About this exercise: How many lines within the records include the word "assertions"? Only that number should be given.

Dataset content:
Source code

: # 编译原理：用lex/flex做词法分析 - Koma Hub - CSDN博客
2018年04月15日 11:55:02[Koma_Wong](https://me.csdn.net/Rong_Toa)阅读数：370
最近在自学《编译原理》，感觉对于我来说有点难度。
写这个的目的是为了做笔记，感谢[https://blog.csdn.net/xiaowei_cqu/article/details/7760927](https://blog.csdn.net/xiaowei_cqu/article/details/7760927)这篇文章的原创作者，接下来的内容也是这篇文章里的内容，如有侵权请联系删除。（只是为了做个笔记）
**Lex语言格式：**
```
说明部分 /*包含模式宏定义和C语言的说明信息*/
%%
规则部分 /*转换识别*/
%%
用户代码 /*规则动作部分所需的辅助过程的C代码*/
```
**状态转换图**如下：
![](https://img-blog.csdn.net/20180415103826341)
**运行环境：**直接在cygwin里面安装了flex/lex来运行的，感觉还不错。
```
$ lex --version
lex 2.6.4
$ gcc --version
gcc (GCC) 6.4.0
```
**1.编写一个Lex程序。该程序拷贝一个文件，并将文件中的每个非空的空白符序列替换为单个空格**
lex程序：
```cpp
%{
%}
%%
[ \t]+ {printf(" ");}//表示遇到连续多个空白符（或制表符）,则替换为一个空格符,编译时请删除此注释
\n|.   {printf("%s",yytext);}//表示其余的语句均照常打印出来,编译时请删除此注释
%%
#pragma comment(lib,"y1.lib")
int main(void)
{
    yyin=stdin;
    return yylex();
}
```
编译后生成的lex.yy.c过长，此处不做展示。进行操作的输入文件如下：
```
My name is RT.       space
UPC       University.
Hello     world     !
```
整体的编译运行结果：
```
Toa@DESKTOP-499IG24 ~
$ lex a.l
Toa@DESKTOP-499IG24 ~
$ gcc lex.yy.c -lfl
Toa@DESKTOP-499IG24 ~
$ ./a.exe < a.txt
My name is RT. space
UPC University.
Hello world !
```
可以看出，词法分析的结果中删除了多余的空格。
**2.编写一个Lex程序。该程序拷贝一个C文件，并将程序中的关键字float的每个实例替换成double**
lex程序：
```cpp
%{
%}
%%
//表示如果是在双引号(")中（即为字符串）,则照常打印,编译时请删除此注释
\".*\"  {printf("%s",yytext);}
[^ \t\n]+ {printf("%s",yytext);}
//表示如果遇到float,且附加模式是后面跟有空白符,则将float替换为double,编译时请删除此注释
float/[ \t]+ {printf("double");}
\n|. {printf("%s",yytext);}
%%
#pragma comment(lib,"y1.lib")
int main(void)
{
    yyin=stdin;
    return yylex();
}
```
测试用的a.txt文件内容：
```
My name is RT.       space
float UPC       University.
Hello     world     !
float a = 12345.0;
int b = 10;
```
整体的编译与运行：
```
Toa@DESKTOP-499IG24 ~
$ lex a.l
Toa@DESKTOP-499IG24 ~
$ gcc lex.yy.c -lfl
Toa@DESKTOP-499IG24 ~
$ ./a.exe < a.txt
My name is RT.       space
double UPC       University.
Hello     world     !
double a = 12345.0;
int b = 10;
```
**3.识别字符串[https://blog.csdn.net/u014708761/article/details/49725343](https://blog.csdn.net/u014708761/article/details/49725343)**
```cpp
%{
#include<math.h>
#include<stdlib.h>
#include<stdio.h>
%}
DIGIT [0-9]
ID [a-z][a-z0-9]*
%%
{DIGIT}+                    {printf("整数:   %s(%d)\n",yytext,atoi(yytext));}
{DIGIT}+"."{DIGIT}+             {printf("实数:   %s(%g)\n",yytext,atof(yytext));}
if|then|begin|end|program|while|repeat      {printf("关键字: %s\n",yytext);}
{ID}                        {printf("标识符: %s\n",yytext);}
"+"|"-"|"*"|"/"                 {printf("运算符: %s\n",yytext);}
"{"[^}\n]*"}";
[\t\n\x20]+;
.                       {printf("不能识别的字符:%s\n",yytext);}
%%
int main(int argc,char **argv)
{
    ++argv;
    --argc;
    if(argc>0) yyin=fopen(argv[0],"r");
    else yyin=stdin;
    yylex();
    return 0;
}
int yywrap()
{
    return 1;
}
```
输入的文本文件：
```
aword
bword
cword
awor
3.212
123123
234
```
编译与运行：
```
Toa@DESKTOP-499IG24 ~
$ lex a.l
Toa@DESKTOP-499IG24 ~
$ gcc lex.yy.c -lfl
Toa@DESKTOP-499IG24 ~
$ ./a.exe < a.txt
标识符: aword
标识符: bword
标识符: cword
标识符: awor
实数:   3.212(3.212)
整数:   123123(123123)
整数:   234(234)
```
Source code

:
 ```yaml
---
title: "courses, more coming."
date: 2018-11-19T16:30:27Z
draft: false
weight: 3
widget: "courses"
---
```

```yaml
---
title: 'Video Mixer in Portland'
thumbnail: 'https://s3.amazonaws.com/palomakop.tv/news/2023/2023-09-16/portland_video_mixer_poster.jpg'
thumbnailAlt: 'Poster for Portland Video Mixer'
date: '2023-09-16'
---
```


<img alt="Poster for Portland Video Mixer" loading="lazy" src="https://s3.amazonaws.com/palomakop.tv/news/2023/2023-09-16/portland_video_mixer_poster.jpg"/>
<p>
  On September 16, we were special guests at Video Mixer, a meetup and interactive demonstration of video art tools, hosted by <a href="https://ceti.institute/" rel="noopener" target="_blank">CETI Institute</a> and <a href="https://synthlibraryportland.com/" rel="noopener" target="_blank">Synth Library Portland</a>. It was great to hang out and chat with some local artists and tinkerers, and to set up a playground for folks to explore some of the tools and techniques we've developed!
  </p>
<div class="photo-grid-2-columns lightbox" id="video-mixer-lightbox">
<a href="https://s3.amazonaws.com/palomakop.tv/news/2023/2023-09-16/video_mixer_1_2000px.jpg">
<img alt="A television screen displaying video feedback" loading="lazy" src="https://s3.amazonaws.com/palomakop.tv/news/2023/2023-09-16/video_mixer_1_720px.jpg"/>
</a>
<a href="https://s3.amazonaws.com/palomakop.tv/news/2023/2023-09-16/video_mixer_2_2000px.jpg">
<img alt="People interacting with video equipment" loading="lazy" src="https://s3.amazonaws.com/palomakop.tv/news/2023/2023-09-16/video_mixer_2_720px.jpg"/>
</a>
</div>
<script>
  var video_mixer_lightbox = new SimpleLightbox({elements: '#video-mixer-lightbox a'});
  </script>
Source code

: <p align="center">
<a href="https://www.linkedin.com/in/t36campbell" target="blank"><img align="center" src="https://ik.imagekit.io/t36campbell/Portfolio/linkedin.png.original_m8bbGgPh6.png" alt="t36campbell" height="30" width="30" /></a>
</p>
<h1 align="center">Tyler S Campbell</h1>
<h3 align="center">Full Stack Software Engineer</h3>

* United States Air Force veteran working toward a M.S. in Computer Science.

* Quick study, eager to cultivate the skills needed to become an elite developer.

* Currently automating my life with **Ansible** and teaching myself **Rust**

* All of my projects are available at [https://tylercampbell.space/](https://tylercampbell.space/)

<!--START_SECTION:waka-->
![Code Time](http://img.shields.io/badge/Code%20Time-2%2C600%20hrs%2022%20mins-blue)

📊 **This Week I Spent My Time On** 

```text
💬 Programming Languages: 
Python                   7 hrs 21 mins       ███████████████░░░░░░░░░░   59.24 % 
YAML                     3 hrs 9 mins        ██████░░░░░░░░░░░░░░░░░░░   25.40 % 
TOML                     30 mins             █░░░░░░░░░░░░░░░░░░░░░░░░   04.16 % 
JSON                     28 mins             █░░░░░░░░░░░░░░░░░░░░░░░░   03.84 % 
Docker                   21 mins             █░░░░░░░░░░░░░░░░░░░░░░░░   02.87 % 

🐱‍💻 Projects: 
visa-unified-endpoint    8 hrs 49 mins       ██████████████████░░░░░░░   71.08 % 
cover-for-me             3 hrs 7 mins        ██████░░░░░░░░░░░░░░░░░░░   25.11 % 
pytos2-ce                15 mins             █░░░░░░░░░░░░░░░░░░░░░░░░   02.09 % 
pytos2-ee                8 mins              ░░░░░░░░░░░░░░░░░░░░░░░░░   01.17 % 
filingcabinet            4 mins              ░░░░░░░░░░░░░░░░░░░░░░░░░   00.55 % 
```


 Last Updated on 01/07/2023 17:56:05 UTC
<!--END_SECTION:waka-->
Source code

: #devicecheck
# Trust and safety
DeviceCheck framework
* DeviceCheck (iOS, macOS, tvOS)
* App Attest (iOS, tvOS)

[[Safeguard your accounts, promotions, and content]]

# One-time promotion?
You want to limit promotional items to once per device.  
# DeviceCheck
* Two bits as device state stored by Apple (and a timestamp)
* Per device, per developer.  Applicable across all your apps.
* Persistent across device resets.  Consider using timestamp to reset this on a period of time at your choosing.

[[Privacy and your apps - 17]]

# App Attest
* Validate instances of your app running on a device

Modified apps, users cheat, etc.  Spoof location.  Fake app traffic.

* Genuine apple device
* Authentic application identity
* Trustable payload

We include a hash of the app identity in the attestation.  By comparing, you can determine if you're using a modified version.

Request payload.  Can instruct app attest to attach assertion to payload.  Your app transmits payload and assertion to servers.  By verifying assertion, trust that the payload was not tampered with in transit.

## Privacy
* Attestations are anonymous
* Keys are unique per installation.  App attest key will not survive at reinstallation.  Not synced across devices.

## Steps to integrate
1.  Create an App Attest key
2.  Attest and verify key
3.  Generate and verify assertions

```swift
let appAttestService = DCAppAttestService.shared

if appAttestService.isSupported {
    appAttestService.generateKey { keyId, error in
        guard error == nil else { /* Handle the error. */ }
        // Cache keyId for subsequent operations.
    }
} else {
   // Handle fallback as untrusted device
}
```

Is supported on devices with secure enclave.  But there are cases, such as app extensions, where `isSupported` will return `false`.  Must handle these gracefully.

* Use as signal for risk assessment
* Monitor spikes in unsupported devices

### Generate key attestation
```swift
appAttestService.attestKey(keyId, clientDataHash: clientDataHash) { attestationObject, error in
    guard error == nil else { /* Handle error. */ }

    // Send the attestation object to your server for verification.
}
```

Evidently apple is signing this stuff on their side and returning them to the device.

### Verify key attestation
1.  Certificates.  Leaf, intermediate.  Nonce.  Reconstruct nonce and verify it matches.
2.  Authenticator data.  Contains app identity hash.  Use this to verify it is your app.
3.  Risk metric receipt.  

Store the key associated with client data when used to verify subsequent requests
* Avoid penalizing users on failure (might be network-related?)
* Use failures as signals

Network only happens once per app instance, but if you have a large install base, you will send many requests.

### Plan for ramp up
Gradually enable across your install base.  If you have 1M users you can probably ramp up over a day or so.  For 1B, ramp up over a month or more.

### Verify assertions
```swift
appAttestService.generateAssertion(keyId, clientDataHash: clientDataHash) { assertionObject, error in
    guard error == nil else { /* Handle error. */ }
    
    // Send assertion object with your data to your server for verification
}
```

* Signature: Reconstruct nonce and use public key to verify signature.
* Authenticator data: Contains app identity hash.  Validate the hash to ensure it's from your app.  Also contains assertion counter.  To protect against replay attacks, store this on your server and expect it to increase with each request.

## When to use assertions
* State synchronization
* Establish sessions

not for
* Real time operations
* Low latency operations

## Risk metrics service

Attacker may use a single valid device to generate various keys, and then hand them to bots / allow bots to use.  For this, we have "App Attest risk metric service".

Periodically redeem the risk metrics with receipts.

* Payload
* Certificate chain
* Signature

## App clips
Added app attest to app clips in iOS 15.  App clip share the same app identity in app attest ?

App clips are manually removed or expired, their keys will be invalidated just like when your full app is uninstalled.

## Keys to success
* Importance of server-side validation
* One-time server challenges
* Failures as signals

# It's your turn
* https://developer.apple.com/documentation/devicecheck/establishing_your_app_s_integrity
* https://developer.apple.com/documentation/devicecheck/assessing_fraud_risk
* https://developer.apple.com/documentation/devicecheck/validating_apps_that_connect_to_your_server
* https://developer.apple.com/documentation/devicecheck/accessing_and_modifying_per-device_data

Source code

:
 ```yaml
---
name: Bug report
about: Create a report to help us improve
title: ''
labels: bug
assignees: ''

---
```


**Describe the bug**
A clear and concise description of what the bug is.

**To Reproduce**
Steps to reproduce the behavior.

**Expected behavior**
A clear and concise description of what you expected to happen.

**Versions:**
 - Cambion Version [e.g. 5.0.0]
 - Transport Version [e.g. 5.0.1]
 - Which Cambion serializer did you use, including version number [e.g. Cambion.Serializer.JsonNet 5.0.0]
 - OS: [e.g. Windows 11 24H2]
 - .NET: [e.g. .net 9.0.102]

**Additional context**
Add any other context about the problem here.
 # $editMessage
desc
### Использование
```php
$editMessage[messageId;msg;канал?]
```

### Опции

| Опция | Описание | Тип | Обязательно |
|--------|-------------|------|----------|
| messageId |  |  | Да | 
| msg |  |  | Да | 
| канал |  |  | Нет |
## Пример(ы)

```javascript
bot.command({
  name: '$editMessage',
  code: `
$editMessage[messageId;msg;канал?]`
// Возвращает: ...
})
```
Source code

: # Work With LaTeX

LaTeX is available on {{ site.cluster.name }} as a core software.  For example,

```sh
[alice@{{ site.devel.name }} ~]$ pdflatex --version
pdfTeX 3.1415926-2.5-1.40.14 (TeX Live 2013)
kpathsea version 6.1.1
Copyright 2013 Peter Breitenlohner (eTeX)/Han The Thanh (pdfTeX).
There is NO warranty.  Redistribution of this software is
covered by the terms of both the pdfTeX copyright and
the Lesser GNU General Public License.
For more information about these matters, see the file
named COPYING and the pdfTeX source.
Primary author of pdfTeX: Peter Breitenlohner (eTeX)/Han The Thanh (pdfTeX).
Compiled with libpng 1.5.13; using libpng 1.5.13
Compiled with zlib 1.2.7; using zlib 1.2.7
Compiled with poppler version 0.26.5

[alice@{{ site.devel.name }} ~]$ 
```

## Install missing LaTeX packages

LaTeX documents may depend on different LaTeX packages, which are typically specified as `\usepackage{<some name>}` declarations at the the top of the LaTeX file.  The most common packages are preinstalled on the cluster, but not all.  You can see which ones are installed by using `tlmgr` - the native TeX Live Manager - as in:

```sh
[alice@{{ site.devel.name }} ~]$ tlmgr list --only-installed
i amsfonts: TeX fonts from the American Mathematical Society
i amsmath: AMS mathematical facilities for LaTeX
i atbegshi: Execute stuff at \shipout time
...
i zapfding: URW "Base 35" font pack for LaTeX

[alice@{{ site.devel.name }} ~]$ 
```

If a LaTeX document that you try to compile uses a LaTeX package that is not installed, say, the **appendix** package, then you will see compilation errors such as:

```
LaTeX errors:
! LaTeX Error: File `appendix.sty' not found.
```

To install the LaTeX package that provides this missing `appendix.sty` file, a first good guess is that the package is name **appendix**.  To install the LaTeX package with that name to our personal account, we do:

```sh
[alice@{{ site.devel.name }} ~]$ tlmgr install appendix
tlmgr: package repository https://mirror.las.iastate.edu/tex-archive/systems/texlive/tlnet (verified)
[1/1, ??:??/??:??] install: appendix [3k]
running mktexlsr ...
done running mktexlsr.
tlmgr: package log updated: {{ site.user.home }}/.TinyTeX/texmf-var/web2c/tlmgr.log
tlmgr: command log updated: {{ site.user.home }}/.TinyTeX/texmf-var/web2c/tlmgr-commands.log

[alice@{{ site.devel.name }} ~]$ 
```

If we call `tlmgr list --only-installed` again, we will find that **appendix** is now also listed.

Expected answer: 3